Sítio Informativo Igreja Açores- O instrumento de trabalho do Sínodo mostra que há várias realidades familiares pelo mundo e que as respostas têm de ser, necessariamente, diferentes. Algumas até sobre problemas fraturantes…

Pe José Medeiros Constância– Sem dúvida que os problemas são diferentes, mas o que há a reter é esta disponibilidade da igreja para olhar de frente para os problemas, mesmo que sejam fraturantes e isso tem que ser sublinhado. A igreja disponibilizou-se para ouvir. E, nesta primeira assembleia, haverá essencialmente debate e só no próximo ano deverão surgir orientações concretas, embora genéricas e que atenderão às questões abordadas no inquérito. Por exemplo, o Papa já perguntava o que é que cada igreja particular fazia em determinadas situações. Isto significa que, na pastoral familiar ordinária, já há uma pastoral de família, para a família e com a família e na pastoral geral há uma enorme predisposição para o acolhimento e para a integração de algumas situações que tenham por base questões fraturantes.

Sítio Informativo Igreja Açores- Para além dessa capacidade de ouvir espera-se que a igreja dê respostas concretas. Acolher mas integrar, por exemplo…

Pe José Medeiros Constância- Desconheço a orientação dos trabalhos. Primeiro o Sínodo vai falar para dentro da Igreja e só depois para fora. Creio que haverá uma orientação que sublinhará a beleza do que é ser e fazer família. Essa vai ser a principal função do Sínodo, julgo eu.

Sítio Informativo Igreja AçoresNinguém está a dizer que a igreja tem de abandonar a ideia que tem de família. A questão é se está disponível para aceitar outras formas de família?
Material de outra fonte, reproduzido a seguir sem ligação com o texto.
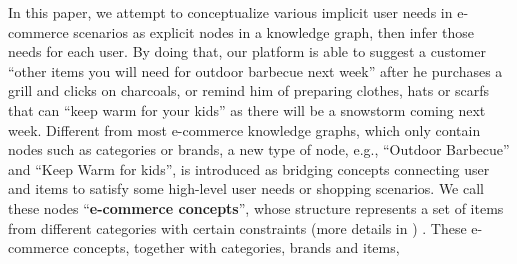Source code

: In this paper, we attempt to conceptualize various implicit user needs in e-commerce 
scenarios as explicit nodes in a knowledge graph, 
then infer those needs for each user.
By doing that, our platform is able to suggest a customer 
``other items you will need for outdoor barbecue next week'' 
after he purchases a grill and clicks on charcoals,
or remind him of preparing clothes, hats or scarfs that can ``keep warm for your kids'' as 
there will be a snowstorm coming next week.
Different from most e-commerce knowledge graphs, which only contain
nodes such as categories or brands,
a new type of node, e.g.,
``Outdoor Barbecue'' and ``Keep Warm for kids'', is introduced as 
bridging concepts connecting user and items to satisfy some 
high-level user needs or shopping scenarios. 
We call these nodes ``\textbf{e-commerce concepts}'',
whose structure represents a set of items from different categories 
with certain constraints (more details in ) .
These e-commerce concepts, together with categories, brands and items,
Pe José Medeiros Constância- Mas era isso que eu estava a dizer. Em 2015, julgo que existirão orientações claras relativamente a algumas questões, por exemplo, a situação dos divorciados recasados. Acho que ninguém pode esperar que a igreja seja pelo divórcio- nunca o será- mas há cristãos que, separando-se civilmente casam-se de novo civilmente. A igreja tem que ter uma resposta para estas pessoas. Por conseguinte, julgo que a igreja tem de considerar esta união como um sinal do amor de cristo, uma vivência cristã…
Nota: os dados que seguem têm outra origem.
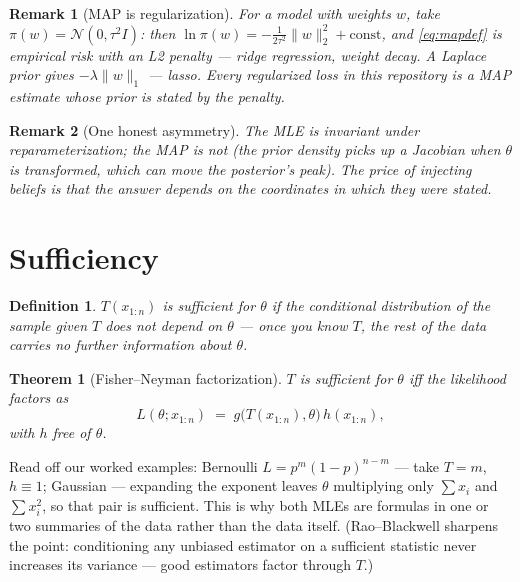 \documentclass[11pt]{article}
\newtheorem{theorem}{Theorem}
\newtheorem{definition}{Definition}
\newtheorem{remark}{Remark}
\begin{document}
\begin{remark}[MAP is regularization]
For a model with weights $w$, take
$\pi(w) = \mathcal{N}(0, \tau^2 I)$: then
$\ln\pi(w) = -\tfrac{1}{2\tau^2}\lVert w \rVert_2^2 + \text{const}$,
and \eqref{eq:mapdef} is empirical risk with an L2 penalty --- ridge
regression, weight decay. A Laplace prior gives
$-\lambda \lVert w\rVert_1$ --- lasso. Every regularized loss in this
repository is a MAP estimate whose prior is stated by the penalty.
\end{remark}

\begin{remark}[One honest asymmetry]
The MLE is invariant under reparameterization; the MAP is \emph{not}
(the prior density picks up a Jacobian when $\theta$ is transformed,
which can move the posterior's peak). The price of injecting beliefs is
that the answer depends on the coordinates in which they were stated.
\end{remark}

\section{Sufficiency}

\begin{definition}
$T(x_{1:n})$ is \emph{sufficient} for $\theta$ if the conditional
distribution of the sample given $T$ does not depend on $\theta$ ---
once you know $T$, the rest of the data carries no further information
about $\theta$.
\end{definition}

\begin{theorem}[Fisher--Neyman factorization]
$T$ is sufficient for $\theta$ iff the likelihood factors as
\begin{equation}
  L(\theta; x_{1:n}) \;=\; g\bigl(T(x_{1:n}), \theta\bigr)\,h(x_{1:n}),
  \label{eq:factorization}
\end{equation}
with $h$ free of $\theta$.
\end{theorem}

Read off our worked examples: Bernoulli
$L = p^m(1-p)^{n-m}$ --- take $T=m$, $h\equiv 1$; Gaussian --- expanding
the exponent leaves $\theta$ multiplying only $\sum x_i$ and
$\sum x_i^2$, so that pair is sufficient. This is why both MLEs are
formulas in one or two summaries of the data rather than the data itself.
(Rao--Blackwell sharpens the point: conditioning any unbiased estimator on
a sufficient statistic never increases its variance --- good estimators
factor through $T$.)
\end{document}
Sítio Informativo Igreja Açores- A igreja deve reconhecer essa situação com uma bênção?

Pe José Medeiros Constância- Sim, bênção ou outra qualquer resposta mas o que deve é olhar para esta situação como uma situação nova onde há amor e isso é um sinal da presença de Cristo. O que não pode acontecer è a exclusão e, julgo, que isso nunca aconteceu. Nós nunca fechámos a porta a ninguém. Creio que os divorciados recasados vão ser aqueles que vão obter uma resposta mais clara deste sínodo.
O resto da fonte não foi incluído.